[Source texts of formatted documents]
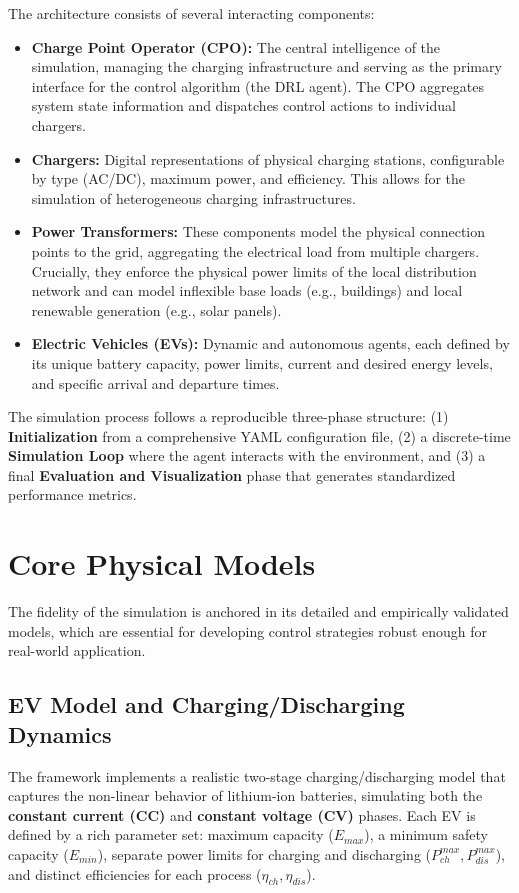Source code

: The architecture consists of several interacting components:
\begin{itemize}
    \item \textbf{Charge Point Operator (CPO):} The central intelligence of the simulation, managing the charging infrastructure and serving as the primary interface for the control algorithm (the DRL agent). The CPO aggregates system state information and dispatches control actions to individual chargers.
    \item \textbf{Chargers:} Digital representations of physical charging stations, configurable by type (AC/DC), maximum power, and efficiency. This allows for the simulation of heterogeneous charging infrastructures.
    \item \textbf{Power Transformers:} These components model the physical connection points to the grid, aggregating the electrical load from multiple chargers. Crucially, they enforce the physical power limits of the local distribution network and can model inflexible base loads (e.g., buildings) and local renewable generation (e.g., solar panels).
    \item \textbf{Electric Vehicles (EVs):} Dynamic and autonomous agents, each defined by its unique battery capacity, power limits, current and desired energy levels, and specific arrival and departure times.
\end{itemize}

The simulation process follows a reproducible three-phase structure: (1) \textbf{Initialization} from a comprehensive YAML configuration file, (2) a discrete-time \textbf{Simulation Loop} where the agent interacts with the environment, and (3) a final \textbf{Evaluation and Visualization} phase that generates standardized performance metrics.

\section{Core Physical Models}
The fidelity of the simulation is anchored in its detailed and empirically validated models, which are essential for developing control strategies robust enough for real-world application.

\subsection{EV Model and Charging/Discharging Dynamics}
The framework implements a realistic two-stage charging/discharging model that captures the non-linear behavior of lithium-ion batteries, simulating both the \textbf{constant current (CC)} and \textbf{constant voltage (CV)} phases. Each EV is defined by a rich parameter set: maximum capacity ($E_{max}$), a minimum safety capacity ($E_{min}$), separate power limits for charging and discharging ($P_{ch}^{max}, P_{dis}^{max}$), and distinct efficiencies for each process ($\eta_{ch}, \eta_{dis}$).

**PROBLEM:**
Of the entries listed above, reproduce only the lines starting at the line containing "heterogeneous charging infrastructures." and ending at the line containing "(e.g., solar panels).". Include both, exactly as they stand.

**SOLVED PROBLEM:**
    \item \textbf{Chargers:} Digital representations of physical charging stations, configurable by type (AC/DC), maximum power, and efficiency. This allows for the simulation of heterogeneous charging infrastructures.
    \item \textbf{Power Transformers:} These components model the physical connection points to the grid, aggregating the electrical load from multiple chargers. Crucially, they enforce the physical power limits of the local distribution network and can model inflexible base loads (e.g., buildings) and local renewable generation (e.g., solar panels).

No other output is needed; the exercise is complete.